(Source texts of formatted documents)
================================

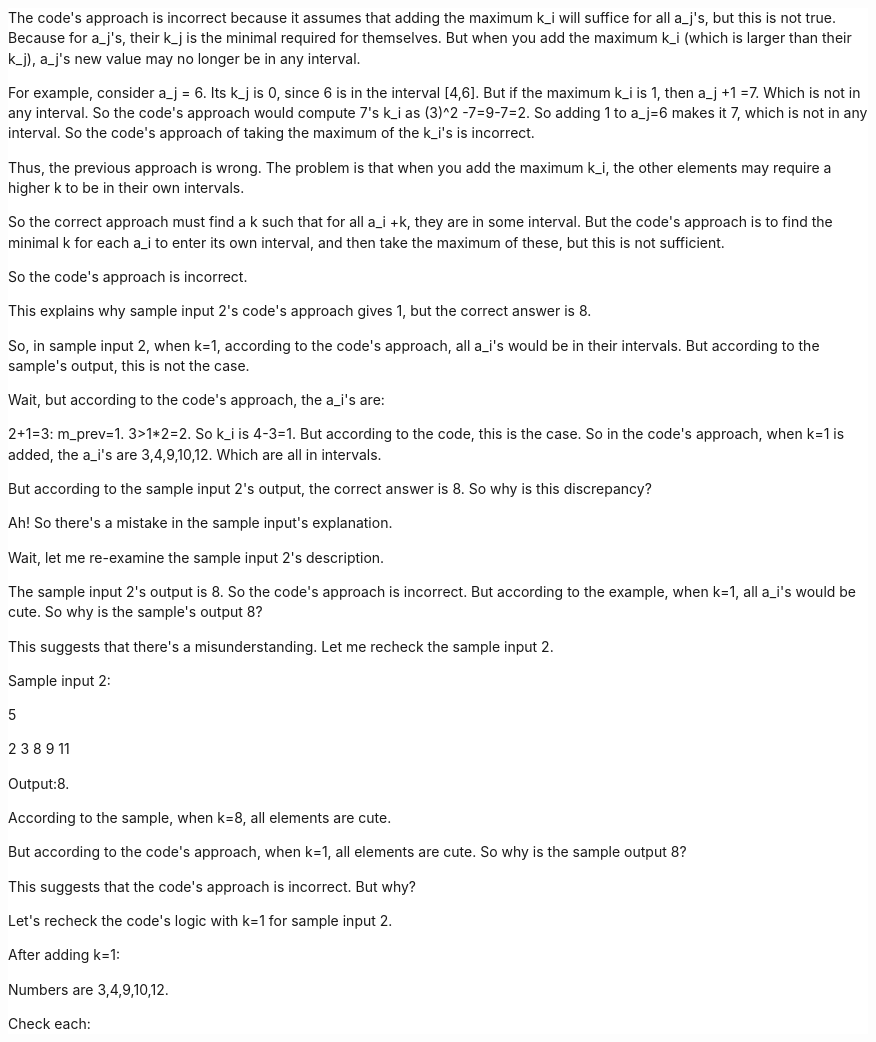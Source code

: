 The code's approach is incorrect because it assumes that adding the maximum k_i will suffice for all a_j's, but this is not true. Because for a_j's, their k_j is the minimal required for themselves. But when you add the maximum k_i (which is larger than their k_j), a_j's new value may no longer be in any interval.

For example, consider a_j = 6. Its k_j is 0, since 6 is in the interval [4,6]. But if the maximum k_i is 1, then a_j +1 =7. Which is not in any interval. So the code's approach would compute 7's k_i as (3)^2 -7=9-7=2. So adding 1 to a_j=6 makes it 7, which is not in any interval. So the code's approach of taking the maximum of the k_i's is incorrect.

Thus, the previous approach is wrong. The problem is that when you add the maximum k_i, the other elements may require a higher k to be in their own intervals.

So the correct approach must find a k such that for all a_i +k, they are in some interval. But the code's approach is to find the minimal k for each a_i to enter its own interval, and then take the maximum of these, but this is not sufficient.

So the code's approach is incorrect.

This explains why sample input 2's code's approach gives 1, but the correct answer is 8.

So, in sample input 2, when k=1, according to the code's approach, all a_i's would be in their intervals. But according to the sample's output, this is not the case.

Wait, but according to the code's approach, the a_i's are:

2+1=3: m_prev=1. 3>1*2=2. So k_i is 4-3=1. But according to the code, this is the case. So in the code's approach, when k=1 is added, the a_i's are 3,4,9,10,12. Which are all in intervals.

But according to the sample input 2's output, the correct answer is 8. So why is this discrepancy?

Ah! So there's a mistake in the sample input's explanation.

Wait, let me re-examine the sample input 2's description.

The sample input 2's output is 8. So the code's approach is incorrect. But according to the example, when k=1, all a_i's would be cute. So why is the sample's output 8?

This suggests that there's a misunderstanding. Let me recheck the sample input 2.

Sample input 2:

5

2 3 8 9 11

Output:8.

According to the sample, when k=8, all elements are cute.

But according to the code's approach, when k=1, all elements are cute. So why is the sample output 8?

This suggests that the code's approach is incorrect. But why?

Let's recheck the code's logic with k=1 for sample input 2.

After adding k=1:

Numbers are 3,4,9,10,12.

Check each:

================================

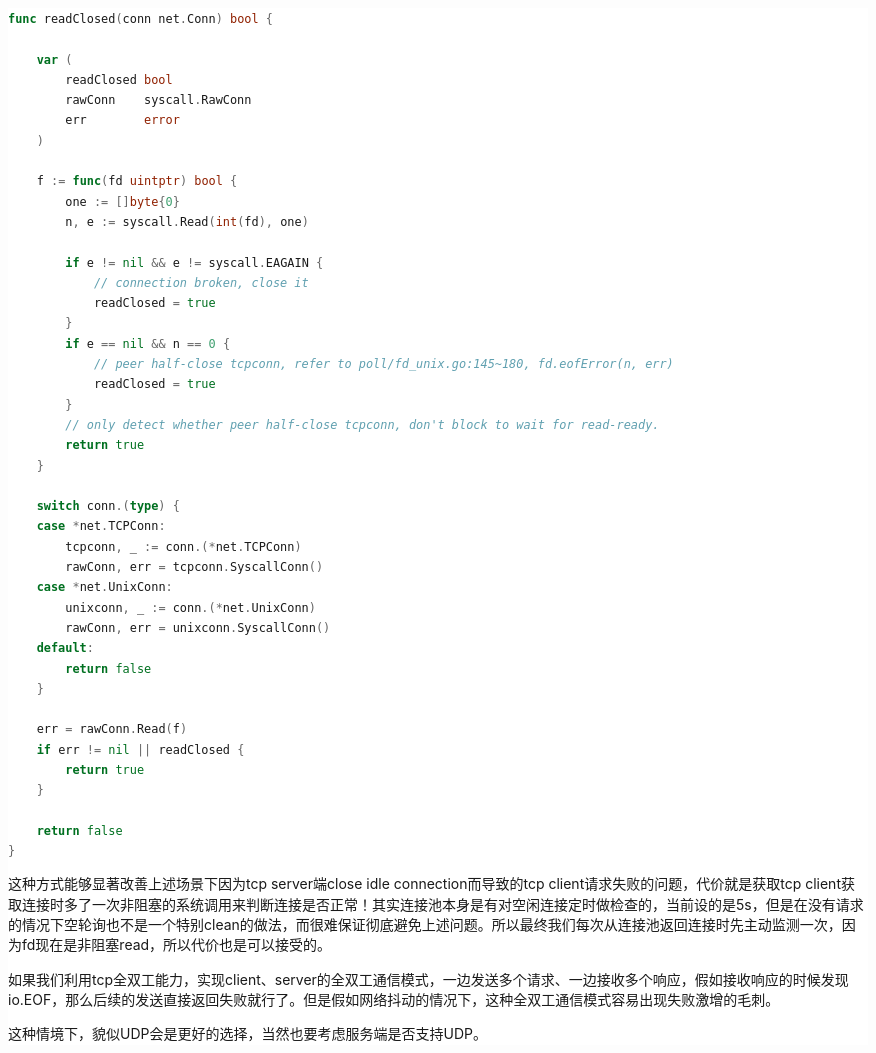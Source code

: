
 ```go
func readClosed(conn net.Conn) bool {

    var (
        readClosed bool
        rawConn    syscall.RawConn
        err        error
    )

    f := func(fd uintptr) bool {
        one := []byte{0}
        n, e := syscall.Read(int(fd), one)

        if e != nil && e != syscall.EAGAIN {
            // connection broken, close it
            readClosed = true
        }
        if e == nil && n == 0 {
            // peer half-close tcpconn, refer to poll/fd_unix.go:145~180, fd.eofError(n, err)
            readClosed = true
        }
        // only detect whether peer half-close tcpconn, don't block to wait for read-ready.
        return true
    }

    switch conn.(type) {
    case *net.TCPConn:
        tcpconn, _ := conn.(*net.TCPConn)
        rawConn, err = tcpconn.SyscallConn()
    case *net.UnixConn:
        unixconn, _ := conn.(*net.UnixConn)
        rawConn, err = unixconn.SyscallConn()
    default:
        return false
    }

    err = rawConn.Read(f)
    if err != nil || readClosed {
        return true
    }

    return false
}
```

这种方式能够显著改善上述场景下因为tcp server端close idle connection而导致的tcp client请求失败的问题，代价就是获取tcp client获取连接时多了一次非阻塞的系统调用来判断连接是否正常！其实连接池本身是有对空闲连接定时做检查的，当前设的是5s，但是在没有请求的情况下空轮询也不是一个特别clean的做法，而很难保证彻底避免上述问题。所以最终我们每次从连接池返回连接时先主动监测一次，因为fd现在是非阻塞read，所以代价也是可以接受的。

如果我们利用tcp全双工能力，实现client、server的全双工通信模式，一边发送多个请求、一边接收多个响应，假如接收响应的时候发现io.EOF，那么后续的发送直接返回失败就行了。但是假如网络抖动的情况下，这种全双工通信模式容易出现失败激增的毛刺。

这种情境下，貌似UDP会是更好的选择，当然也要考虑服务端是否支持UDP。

================================

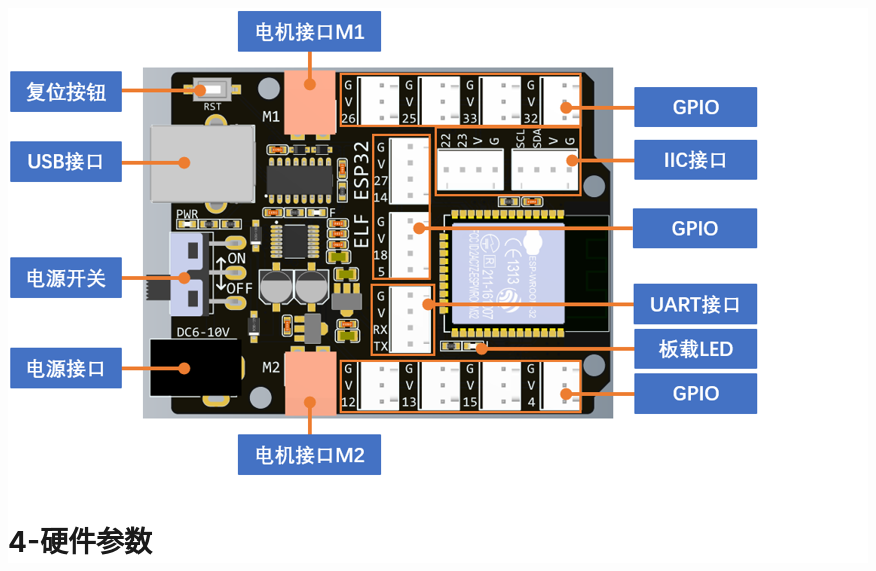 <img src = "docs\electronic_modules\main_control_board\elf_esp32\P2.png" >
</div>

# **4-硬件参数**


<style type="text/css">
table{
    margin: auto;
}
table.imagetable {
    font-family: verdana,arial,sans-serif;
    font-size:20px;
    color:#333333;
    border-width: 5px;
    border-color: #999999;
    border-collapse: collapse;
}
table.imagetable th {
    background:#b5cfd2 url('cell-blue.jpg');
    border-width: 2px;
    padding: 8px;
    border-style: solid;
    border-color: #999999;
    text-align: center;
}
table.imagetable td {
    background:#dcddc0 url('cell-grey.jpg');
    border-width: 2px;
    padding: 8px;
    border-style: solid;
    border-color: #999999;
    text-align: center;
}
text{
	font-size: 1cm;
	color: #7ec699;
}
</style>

================================

Your response should be each line that includes the word "rawConn", copied from the records.

        rawConn    syscall.RawConn
        rawConn, err = tcpconn.SyscallConn()
        rawConn, err = unixconn.SyscallConn()
    err = rawConn.Read(f)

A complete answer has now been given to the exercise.